Skip to contents

Introduction

The Challenge: Disconnected Taxonomic Knowledge

Forest inventory data and herbarium specimen data often exist in separate silos. Field botanists collect specimens from individual trees during plot censuses, but the connection between the voucher specimen and the measured tree is typically recorded only in field notebooks.

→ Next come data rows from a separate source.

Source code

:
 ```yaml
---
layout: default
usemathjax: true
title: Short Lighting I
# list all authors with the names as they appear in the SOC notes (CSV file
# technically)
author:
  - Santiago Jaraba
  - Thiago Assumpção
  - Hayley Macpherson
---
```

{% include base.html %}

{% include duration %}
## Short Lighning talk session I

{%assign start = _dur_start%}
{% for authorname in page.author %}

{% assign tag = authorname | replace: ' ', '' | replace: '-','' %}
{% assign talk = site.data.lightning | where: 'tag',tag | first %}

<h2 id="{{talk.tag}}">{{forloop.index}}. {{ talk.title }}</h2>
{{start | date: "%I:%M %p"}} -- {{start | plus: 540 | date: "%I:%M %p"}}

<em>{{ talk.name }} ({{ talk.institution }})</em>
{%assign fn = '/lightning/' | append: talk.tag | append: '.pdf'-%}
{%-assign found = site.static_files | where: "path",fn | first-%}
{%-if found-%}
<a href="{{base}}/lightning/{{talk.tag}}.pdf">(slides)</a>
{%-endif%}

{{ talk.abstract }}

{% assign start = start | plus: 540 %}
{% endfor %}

When taxonomists later revise the specimen’s identification in the herbarium, this improved knowledge doesn’t automatically flow back to the ecological dataset.

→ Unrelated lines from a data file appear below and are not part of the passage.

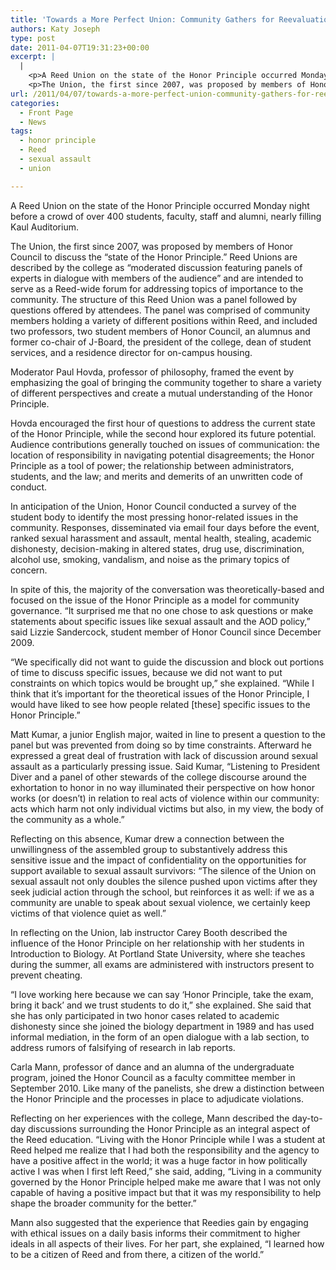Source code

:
 ```yaml
---
title: 'Towards a More Perfect Union: Community Gathers for Reevaluation of the Honor Principle'
authors: Katy Joseph
type: post
date: 2011-04-07T19:31:23+00:00
excerpt: |
  |
    <p>A Reed Union on the state of the Honor Principle occurred Monday  night before a crowd of over 400 students, faculty, staff and alumni,  nearly filling Kaul Auditorium.</p>
    <p>The Union, the first since 2007, was proposed by members of Honor  Council to discuss the “state of the Honor Principle.” Reed Unions are  described by the college as “moderated discussion featuring panels of  experts in dialogue with members of the audience” and are intended to  serve as a Reed-wide forum for addressing topics of importance to the  community.</p>
url: /2011/04/07/towards-a-more-perfect-union-community-gathers-for-reevaluation-of-the-honor-principle/
categories:
  - Front Page
  - News
tags:
  - honor principle
  - Reed
  - sexual assault
  - union

---
```

A Reed Union on the state of the Honor Principle occurred Monday night before a crowd of over 400 students, faculty, staff and alumni, nearly filling Kaul Auditorium.

The Union, the first since 2007, was proposed by members of Honor Council to discuss the “state of the Honor Principle.” Reed Unions are described by the college as “moderated discussion featuring panels of experts in dialogue with members of the audience” and are intended to serve as a Reed-wide forum for addressing topics of importance to the community. The structure of this Reed Union was a panel followed by questions offered by attendees. The panel was comprised of community members holding a variety of different positions within Reed, and included two professors, two student members of Honor Council, an alumnus and former co-chair of J-Board, the president of the college, dean of student services, and a residence director for on-campus housing.

Moderator Paul Hovda, professor of philosophy, framed the event by emphasizing the goal of bringing the community together to share a variety of different perspectives and create a mutual understanding of the Honor Principle.

Hovda encouraged the first hour of questions to address the current state of the Honor Principle, while the second hour explored its future potential. Audience contributions generally touched on issues of communication: the location of responsibility in navigating potential disagreements; the Honor Principle as a tool of power; the relationship between administrators, students, and the law; and merits and demerits of an unwritten code of conduct.

In anticipation of the Union, Honor Council conducted a survey of the student body to identify the most pressing honor-related issues in the community. Responses, disseminated via email four days before the event, ranked sexual harassment and assault, mental health, stealing, academic dishonesty, decision-making in altered states, drug use, discrimination, alcohol use, smoking, vandalism, and noise as the primary topics of concern.

In spite of this, the majority of the conversation was theoretically-based and focused on the issue of the Honor Principle as a model for community governance. “It surprised me that no one chose to ask questions or make statements about specific issues like sexual assault and the AOD policy,” said Lizzie Sandercock, student member of Honor Council since December 2009.

“We specifically did not want to guide the discussion and block out portions of time to discuss specific issues, because we did not want to put constraints on which topics would be brought up,” she explained. “While I think that it’s important for the theoretical issues of the Honor Principle, I would have liked to see how people related [these] specific issues to the Honor Principle.”

Matt Kumar, a junior English major, waited in line to present a question to the panel but was prevented from doing so by time constraints. Afterward he expressed a great deal of frustration with lack of discussion around sexual assault as a particularly pressing issue. Said Kumar, “Listening to President Diver and a panel of other stewards of the college discourse around the exhortation to honor in no way illuminated their perspective on how honor works (or doesn’t) in relation to real acts of violence within our community: acts which harm not only individual victims but also, in my view, the body of the community as a whole.”

Reflecting on this absence, Kumar drew a connection between the unwillingness of the assembled group to substantively address this sensitive issue and the impact of confidentiality on the opportunities for support available to sexual assault survivors: “The silence of the Union on sexual assault not only doubles the silence pushed upon victims after they seek judicial action through the school, but reinforces it as well: if we as a community are unable to speak about sexual violence, we certainly keep victims of that violence quiet as well.”

In reflecting on the Union, lab instructor Carey Booth described the influence of the Honor Principle on her relationship with her students in Introduction to Biology. At Portland State University, where she teaches during the summer, all exams are administered with instructors present to prevent cheating.

“I love working here because we can say ‘Honor Principle, take the exam, bring it back’ and we trust students to do it,” she explained. She said that she has only participated in two honor cases related to academic dishonesty since she joined the biology department in 1989 and has used informal mediation, in the form of an open dialogue with a lab section, to address rumors of falsifying of research in lab reports.

Carla Mann, professor of dance and an alumna of the undergraduate program, joined the Honor Council as a faculty committee member in September 2010. Like many of the panelists, she drew a distinction between the Honor Principle and the processes in place to adjudicate violations.

Reflecting on her experiences with the college, Mann described the day-to-day discussions surrounding the Honor Principle as an integral aspect of the Reed education. “Living with the Honor Principle while I was a student at Reed helped me realize that I had both the responsibility and the agency to have a positive affect in the world; it was a huge factor in how politically active I was when I first left Reed,” she said, adding, “Living in a community governed by the Honor Principle helped make me aware that I was not only capable of having a positive impact but that it was my responsibility to help shape the broader community for the better.”

Mann also suggested that the experience that Reedies gain by engaging with ethical issues on a daily basis informs their commitment to higher ideals in all aspects of their lives. For her part, she explained, “I learned how to be a citizen of Reed and from there, a citizen of the world.”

This creates a fundamental problem: Your inventory data can become taxonomically outdated even though the correct identification exists somewhere in a herbarium database.

The CafriplotsR package solves this by creating persistent, database-level connections between:

  • Individual trees in your forest plots (with DBH, height, coordinates, etc.)
  • Herbarium specimens collected from those exact individuals (with expert-verified taxonomy)

Once linked, taxonomic updates to specimens automatically propagate to your inventory data—forever.

How It Works: Step-by-Step Workflow

Prerequisites

Before linking specimens, ensure you have:

  1. Database access with appropriate credentials
  2. Herbarium reference data in your individuals table (see columns below)
  3. Specimens already entered in the herbarium database

Understanding the two types of herbarium columns:

The system uses two columns to track different types of specimen-individual relationships:

  • herbarium_nbe_type: The ACTUAL tree where the herbarium specimen was physically collected
    • Direct evidence: “This specimen was collected FROM this tree”
    • High confidence link
    • Link type: type_individual
  • herbarium_nbe_char: Other trees that were field-identified as the SAME SPECIES as the collected specimen
    • Indirect evidence: “We believe this tree is the same species as the specimen tree”
    • Lower confidence (based on field identification assumption)
    • Link type: referenced_individual

Rationale: Extending specimen utility

Since it’s impractical to collect herbarium specimens from every single tree in a forest inventory, this system maximizes the value of collected specimens:

  1. Collect a specimen from one representative individual (recorded in herbarium_nbe_type)
  2. In the field, identify other trees as the same species (recorded in herbarium_nbe_char)
  3. Link all these trees to the one specimen
  4. When taxonomists revise the specimen → all linked trees inherit the updated identification

The trade-off: Links via herbarium_nbe_char are less reliable because they depend on the accuracy of field identification. However, they greatly extend specimen utility by providing taxonomic updates to many more trees than would otherwise be possible.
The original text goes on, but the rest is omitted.